By now our drivetrains were fully depleted of lube by conditions as dry as the moon. I heard sounds coming from my chain that should never be heard. Ever hear traction chains dragging under a snowplow or tow truck? Imagine a hundred chains dragging on pavement. That's what my chain sounded like. I looked down, fully expecting to see sparks coming off it. I should have brought the lube with me.

Next on the agenda was the Western Rim Trail. I didn't know much about it either, other than it looked cool in Google Earth just like the sucky  Westwater trail did. Western Rim actually shared nothing in common with Westwater. There were massive numbers of riders coming the opposite way, probably an organized ride from the festival again. Western Rim contoured almost perfectly, often on slickrock. I took a crazy number of pictures. The oncoming traffic was a bit of a hassle, but I was blown by this point and didn't mind stopping frequently. This was probably the highpoint of the ride for me.

Heading towards Western Rim on the right half of photo
Contouring on Western Rim Trail
Dave on Western Rim. Multi-hundred foot free-falls here

More Western Rim rock formations

All good things come to an end. My track I stole from Strava had us continuing on a bit more of the Mesa, but there did not appear to be a legit trail there. Nothing but area closed signs and no clear rideable path. No biggie. Our planned four hour ride was going 5+ hours. This was going to bury me going into next week.

A mix of doubletrack, ATV trail and singletrack took us back to the car. There were multiple parking areas that were full. Probably over a hundred cars and many more riders than that out there on this day. Glad we had most of the ride to ourselves getting well off the beaten path.

The ride back from Western Rim

We finished with 45.3mi, 5200ft climbing, in 5.25hrs on the Garmin. What these stats don't show was how punchy this ride was. There were very few "easy" miles. The non-stop deep digs did damage. Creating this post many hours later, if I move my legs wrong, my hamstrings immediately seize up. I almost had one completely lock up on me. Yeah, that must have been a good ride. Not sure what is on the docket for Sunday. Maybe Bookcliffs.


David Penney said...

Dougy, Tell Dave to put the moment you describe below in a special place in his brain and to never forget it!
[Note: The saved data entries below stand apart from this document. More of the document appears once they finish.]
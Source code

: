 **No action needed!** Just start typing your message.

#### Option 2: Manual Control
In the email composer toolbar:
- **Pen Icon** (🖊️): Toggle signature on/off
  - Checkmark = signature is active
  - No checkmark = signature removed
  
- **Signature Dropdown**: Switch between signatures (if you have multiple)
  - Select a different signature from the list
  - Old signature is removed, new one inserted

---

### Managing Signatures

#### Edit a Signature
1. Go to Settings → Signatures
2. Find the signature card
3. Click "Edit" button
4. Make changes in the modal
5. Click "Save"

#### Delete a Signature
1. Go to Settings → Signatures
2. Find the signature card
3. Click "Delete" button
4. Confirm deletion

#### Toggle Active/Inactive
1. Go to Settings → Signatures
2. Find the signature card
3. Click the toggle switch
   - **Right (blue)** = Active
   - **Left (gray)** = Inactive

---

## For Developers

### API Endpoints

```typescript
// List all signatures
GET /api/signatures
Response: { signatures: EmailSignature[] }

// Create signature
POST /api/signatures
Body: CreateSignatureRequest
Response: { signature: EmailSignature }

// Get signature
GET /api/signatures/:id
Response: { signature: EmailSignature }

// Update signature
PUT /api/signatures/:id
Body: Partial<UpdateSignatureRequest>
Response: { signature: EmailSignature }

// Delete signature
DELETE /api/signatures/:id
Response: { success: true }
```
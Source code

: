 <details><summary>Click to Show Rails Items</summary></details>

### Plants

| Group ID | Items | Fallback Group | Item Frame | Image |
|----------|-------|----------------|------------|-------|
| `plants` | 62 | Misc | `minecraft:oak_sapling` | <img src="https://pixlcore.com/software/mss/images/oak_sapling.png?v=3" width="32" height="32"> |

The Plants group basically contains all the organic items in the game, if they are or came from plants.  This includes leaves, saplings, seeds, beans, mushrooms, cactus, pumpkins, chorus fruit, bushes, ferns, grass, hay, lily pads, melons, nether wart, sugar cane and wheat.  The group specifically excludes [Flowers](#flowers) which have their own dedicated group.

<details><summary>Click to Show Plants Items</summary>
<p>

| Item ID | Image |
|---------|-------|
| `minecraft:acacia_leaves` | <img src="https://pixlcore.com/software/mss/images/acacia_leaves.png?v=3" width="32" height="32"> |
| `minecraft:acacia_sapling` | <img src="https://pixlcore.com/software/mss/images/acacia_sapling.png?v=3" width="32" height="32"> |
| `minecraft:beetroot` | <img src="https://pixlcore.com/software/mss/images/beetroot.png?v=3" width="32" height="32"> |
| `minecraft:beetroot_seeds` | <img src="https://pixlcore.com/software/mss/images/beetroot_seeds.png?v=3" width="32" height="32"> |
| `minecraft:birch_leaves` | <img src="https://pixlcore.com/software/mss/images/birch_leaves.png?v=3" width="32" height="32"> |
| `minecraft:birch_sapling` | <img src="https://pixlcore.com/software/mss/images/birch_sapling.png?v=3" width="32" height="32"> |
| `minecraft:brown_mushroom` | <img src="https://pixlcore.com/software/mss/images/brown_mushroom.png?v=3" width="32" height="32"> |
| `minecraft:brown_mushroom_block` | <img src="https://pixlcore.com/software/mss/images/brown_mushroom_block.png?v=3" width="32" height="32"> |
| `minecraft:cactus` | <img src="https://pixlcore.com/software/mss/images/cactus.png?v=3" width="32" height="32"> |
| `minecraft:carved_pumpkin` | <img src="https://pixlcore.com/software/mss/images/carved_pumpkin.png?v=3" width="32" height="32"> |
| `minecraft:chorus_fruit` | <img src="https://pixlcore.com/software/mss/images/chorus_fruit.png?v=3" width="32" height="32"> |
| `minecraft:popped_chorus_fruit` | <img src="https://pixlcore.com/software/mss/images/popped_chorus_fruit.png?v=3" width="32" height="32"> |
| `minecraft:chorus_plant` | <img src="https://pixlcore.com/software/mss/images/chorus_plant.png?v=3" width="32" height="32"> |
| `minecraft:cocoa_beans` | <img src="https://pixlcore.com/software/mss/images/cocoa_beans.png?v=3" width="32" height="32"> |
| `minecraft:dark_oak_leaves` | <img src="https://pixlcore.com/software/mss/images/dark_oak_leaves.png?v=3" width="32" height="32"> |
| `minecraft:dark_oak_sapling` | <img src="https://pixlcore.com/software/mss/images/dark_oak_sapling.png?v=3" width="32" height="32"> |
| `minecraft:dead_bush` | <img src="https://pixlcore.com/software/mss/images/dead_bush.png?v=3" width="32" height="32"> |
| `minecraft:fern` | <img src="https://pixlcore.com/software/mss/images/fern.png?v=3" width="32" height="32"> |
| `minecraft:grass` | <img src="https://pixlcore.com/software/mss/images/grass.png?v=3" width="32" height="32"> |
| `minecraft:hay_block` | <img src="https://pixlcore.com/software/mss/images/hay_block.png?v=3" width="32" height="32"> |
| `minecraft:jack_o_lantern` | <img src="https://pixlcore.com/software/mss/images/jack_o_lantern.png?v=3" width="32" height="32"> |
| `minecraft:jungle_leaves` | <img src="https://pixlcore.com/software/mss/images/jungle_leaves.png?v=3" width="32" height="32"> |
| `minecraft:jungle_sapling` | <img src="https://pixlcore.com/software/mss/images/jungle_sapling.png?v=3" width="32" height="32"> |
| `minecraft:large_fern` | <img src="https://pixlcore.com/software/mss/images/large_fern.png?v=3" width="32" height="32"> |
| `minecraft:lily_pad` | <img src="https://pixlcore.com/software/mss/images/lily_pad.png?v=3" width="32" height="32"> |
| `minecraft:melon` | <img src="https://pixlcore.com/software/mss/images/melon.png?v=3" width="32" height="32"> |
Mine is 120 miles southwest of Santa Fe on top of the rim of a HUGE caldera off some unforgiving old jeep trail with the wind howling, the setting sun, and the craziest thunder storms across the valley . . . Peace!

"There was zero wind. No sounds of cars, motorcycles or ATVs. No airplanes. No animals. No humans. Holding our breath, there was absolute... dead... silence. When was the last time you experienced that?"

Michael Scott Long said...

Some of the scenery reminds me of the Painted Desert in Arizona, but with trees.